What lines in the material hold the string "management"? Return every one of them.
· · · · ·
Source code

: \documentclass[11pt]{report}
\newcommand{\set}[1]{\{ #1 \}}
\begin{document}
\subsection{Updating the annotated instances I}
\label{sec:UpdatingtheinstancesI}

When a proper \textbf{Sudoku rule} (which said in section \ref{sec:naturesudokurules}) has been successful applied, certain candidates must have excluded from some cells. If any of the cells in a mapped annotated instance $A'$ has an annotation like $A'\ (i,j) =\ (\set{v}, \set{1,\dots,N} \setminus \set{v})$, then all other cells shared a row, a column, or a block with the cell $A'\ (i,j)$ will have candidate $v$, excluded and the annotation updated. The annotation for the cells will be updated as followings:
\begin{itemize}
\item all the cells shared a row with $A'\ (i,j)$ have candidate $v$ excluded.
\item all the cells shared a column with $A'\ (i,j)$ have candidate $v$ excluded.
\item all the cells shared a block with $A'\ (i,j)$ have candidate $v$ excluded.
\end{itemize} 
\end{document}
· · · · ·
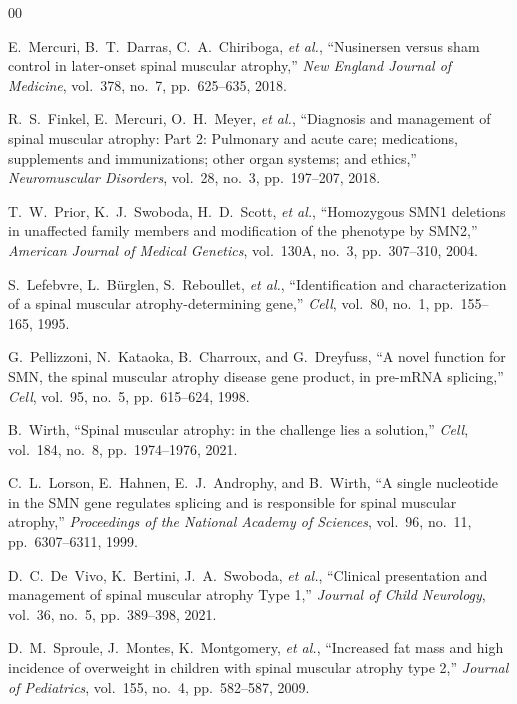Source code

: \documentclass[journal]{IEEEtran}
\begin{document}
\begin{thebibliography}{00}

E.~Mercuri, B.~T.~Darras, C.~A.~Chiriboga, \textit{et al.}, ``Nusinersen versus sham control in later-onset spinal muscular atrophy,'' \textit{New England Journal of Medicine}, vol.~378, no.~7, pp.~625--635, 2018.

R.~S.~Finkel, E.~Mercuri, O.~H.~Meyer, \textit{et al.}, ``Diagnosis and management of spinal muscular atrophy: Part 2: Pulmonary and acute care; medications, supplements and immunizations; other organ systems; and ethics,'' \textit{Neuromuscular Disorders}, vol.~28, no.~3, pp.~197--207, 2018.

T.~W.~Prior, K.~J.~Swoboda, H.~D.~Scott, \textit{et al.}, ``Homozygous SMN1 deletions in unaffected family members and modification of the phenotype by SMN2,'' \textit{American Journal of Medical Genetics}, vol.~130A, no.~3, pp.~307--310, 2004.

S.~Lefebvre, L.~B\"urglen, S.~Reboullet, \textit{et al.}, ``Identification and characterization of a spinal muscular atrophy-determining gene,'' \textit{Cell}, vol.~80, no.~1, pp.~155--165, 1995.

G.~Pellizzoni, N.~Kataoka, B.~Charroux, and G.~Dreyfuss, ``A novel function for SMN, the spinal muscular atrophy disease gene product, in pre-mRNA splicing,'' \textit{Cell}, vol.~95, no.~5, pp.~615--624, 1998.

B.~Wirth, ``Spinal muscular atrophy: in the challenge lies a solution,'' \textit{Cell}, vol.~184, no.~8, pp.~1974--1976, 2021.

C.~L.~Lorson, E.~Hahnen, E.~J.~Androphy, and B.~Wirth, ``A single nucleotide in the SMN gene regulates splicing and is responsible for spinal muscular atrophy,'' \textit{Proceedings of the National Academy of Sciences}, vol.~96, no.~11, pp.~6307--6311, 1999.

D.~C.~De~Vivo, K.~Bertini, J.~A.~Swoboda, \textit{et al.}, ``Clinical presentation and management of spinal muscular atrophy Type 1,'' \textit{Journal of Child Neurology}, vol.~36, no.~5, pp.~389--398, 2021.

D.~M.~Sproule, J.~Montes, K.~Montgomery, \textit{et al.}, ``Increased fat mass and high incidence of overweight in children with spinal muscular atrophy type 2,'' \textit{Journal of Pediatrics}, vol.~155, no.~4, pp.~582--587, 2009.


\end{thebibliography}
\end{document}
· · · · ·
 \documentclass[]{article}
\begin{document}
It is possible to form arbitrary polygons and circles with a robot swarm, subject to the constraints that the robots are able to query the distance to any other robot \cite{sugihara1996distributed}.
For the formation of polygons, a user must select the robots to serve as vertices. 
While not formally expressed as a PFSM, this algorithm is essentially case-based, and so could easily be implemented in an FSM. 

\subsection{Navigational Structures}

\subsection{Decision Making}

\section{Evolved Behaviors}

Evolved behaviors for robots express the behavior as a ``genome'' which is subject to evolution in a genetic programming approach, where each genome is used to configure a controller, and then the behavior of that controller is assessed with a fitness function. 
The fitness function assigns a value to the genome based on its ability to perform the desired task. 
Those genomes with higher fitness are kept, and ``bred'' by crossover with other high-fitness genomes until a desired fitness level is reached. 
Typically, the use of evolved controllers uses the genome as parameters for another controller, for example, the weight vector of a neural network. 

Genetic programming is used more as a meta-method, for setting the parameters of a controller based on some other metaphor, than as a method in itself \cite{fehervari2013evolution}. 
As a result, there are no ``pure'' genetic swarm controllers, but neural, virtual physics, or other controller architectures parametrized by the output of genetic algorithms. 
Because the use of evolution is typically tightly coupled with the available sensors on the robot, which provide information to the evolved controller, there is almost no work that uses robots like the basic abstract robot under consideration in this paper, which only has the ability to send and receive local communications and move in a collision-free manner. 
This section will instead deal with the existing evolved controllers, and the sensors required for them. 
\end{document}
· · · · ·
§ **Solution for this task**
R.~S.~Finkel, E.~Mercuri, O.~H.~Meyer, \textit{et al.}, ``Diagnosis and management of spinal muscular atrophy: Part 2: Pulmonary and acute care; medications, supplements and immunizations; other organ systems; and ethics,'' \textit{Neuromuscular Disorders}, vol.~28, no.~3, pp.~197--207, 2018.
D.~C.~De~Vivo, K.~Bertini, J.~A.~Swoboda, \textit{et al.}, ``Clinical presentation and management of spinal muscular atrophy Type 1,'' \textit{Journal of Child Neurology}, vol.~36, no.~5, pp.~389--398, 2021.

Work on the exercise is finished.